■ **Your objective**
Output the lines of the records exactly, from the first through the one containing "根据以上的方法所选取的分界点规定了每个 reducer 所要处理的数据范围，更重要的是对大group进行了划分。group". Omit all pictures.

[Saved data entries]
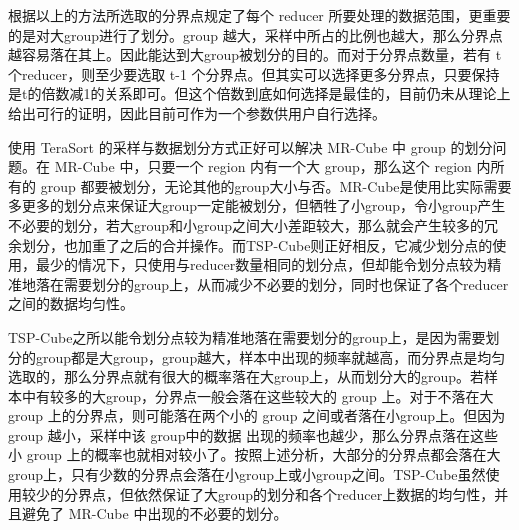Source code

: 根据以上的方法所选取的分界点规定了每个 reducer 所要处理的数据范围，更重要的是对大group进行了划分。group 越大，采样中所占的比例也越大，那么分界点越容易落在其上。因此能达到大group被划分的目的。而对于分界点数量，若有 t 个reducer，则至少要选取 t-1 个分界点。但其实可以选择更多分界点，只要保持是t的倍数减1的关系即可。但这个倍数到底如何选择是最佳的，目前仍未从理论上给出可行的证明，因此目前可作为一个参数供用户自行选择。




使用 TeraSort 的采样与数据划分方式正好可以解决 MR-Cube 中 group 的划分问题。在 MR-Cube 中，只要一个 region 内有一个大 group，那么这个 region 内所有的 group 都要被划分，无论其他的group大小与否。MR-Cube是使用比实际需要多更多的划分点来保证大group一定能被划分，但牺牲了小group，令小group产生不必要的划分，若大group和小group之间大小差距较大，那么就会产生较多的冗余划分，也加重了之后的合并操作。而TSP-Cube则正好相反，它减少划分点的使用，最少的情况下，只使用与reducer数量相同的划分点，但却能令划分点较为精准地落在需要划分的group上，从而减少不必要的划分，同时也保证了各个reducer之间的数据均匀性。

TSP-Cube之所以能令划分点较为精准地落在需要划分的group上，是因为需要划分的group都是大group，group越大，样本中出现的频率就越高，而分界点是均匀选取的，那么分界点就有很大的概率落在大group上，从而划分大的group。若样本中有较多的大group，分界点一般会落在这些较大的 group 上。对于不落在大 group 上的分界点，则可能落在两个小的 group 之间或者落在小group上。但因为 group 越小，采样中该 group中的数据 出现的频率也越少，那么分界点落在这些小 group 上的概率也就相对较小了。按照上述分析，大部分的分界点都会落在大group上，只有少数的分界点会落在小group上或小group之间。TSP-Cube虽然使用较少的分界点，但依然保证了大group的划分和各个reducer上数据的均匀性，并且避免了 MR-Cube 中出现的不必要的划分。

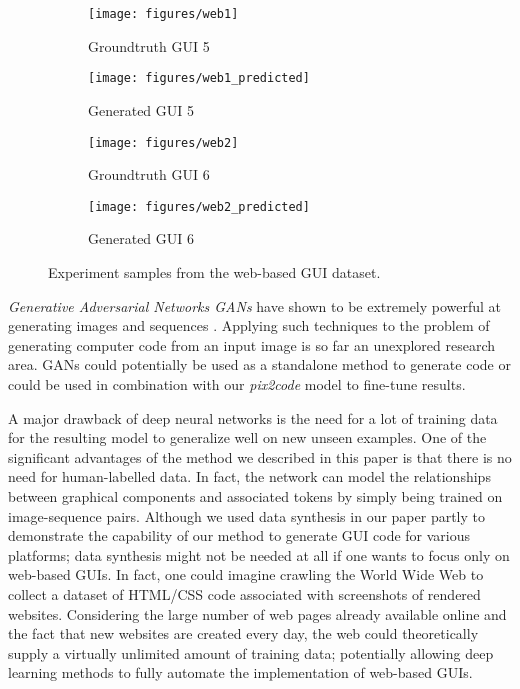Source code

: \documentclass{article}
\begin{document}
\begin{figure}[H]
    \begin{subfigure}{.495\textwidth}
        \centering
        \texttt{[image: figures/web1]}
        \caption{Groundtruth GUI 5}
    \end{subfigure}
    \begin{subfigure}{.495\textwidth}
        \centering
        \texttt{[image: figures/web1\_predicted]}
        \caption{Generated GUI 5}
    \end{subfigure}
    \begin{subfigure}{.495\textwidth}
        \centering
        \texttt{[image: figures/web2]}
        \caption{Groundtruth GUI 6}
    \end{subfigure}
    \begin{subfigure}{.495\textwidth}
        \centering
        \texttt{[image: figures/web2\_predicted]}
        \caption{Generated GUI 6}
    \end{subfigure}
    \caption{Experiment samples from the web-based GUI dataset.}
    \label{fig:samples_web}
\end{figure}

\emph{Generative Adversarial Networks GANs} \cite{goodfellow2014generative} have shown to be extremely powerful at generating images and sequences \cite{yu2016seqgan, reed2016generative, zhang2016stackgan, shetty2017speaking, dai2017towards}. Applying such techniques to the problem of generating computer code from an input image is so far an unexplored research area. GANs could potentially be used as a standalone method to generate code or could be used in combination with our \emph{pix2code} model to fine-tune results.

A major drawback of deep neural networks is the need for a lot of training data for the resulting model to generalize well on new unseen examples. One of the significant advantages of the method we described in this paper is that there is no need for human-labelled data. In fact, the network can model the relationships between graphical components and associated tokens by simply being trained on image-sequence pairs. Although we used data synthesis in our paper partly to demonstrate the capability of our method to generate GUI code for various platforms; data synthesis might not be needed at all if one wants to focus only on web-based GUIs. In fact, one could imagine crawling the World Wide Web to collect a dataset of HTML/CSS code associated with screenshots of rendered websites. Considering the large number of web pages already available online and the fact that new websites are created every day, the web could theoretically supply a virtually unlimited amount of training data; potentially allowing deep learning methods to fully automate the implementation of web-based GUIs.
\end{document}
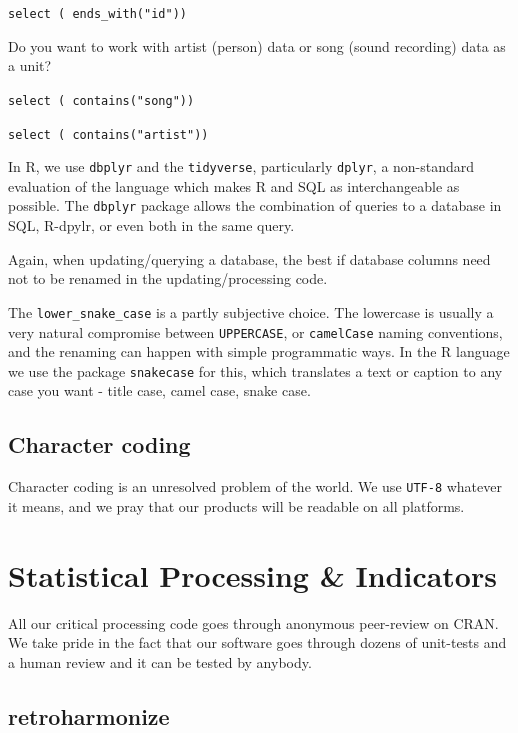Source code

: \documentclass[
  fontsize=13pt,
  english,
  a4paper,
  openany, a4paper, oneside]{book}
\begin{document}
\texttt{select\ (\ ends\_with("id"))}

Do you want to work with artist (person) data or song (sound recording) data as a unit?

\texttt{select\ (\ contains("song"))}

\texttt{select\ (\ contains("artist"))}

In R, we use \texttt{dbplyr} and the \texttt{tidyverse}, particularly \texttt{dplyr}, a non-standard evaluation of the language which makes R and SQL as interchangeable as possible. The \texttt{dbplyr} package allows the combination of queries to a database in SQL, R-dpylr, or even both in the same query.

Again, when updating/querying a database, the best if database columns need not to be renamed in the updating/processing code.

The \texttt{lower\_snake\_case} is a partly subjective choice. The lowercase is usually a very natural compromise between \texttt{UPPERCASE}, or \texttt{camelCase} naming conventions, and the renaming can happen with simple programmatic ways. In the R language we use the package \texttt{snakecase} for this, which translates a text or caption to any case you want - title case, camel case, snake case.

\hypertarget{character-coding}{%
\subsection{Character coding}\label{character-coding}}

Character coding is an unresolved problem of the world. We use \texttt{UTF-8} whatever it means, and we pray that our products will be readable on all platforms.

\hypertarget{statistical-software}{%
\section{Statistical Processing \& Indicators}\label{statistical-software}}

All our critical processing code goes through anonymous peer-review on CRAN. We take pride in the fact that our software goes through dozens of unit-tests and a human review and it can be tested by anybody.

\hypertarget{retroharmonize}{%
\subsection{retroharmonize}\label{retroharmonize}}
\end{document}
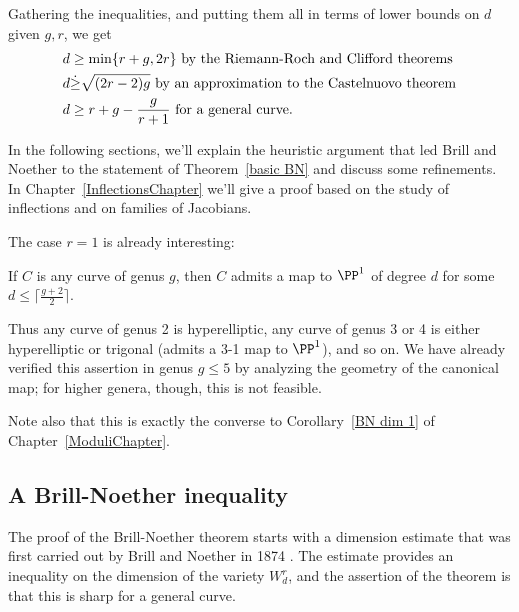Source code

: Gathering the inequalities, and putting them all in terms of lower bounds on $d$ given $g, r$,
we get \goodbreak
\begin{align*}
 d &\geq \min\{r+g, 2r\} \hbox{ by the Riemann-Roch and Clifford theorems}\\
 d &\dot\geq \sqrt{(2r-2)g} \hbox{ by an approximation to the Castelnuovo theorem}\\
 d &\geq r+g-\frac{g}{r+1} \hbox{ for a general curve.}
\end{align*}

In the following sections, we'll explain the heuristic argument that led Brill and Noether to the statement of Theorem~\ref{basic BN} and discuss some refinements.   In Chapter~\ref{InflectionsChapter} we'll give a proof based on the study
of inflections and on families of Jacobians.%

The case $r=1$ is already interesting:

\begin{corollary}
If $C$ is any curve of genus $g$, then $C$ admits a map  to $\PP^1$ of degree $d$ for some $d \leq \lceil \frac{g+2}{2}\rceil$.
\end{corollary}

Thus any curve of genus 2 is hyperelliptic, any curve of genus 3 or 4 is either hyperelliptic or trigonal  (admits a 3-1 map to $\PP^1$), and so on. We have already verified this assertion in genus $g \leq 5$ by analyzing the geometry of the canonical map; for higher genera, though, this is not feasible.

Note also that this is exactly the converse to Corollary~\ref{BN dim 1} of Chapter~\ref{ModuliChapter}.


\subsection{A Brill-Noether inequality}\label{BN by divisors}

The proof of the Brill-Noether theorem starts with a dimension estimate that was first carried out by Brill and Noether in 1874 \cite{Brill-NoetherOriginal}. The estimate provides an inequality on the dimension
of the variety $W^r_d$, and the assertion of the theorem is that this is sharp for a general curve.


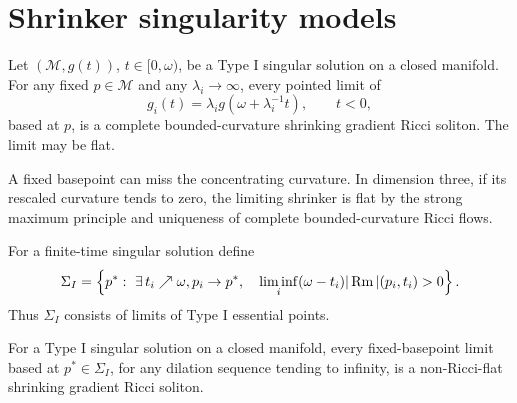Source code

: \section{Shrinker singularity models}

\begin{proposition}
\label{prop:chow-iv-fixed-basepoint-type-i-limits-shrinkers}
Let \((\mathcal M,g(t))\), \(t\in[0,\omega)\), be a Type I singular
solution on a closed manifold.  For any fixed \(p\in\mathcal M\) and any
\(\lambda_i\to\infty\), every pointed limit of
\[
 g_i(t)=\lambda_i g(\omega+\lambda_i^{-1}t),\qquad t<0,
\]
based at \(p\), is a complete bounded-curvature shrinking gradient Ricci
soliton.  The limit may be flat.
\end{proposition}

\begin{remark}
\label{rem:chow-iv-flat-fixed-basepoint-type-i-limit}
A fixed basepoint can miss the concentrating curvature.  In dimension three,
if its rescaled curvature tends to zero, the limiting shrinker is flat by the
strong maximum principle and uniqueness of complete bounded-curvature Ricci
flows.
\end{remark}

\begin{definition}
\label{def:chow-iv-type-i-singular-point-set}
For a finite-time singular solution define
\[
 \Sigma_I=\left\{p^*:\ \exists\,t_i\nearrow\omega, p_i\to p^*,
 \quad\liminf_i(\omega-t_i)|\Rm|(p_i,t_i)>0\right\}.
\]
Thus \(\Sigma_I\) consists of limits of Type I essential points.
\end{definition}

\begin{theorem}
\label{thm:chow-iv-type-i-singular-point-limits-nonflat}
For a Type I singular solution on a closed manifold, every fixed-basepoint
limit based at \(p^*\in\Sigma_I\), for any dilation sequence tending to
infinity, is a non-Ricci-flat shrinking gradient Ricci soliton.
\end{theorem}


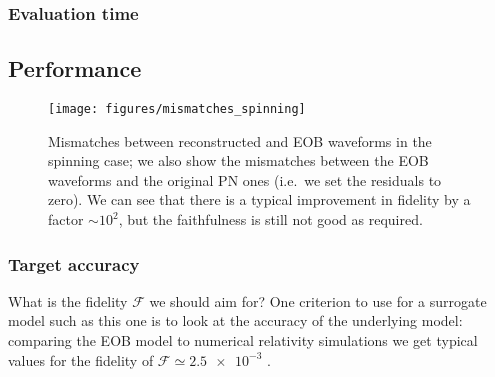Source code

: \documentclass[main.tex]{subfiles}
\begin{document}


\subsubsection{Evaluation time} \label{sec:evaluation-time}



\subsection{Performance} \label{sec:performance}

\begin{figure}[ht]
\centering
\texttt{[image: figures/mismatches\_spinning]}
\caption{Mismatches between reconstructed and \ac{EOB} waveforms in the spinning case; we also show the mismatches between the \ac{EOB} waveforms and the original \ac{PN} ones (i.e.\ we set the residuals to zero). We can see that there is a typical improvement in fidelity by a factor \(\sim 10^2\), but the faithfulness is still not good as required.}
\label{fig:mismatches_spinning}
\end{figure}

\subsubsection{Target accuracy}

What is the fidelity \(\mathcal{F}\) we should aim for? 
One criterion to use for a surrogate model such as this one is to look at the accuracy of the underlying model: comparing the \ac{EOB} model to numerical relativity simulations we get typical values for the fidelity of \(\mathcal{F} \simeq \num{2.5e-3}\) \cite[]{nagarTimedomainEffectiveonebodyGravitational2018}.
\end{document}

■ **Task solution**
Source code

: 根据以上的方法所选取的分界点规定了每个 reducer 所要处理的数据范围，更重要的是对大group进行了划分。group 越大，采样中所占的比例也越大，那么分界点越容易落在其上。因此能达到大group被划分的目的。而对于分界点数量，若有 t 个reducer，则至少要选取 t-1 个分界点。但其实可以选择更多分界点，只要保持是t的倍数减1的关系即可。但这个倍数到底如何选择是最佳的，目前仍未从理论上给出可行的证明，因此目前可作为一个参数供用户自行选择。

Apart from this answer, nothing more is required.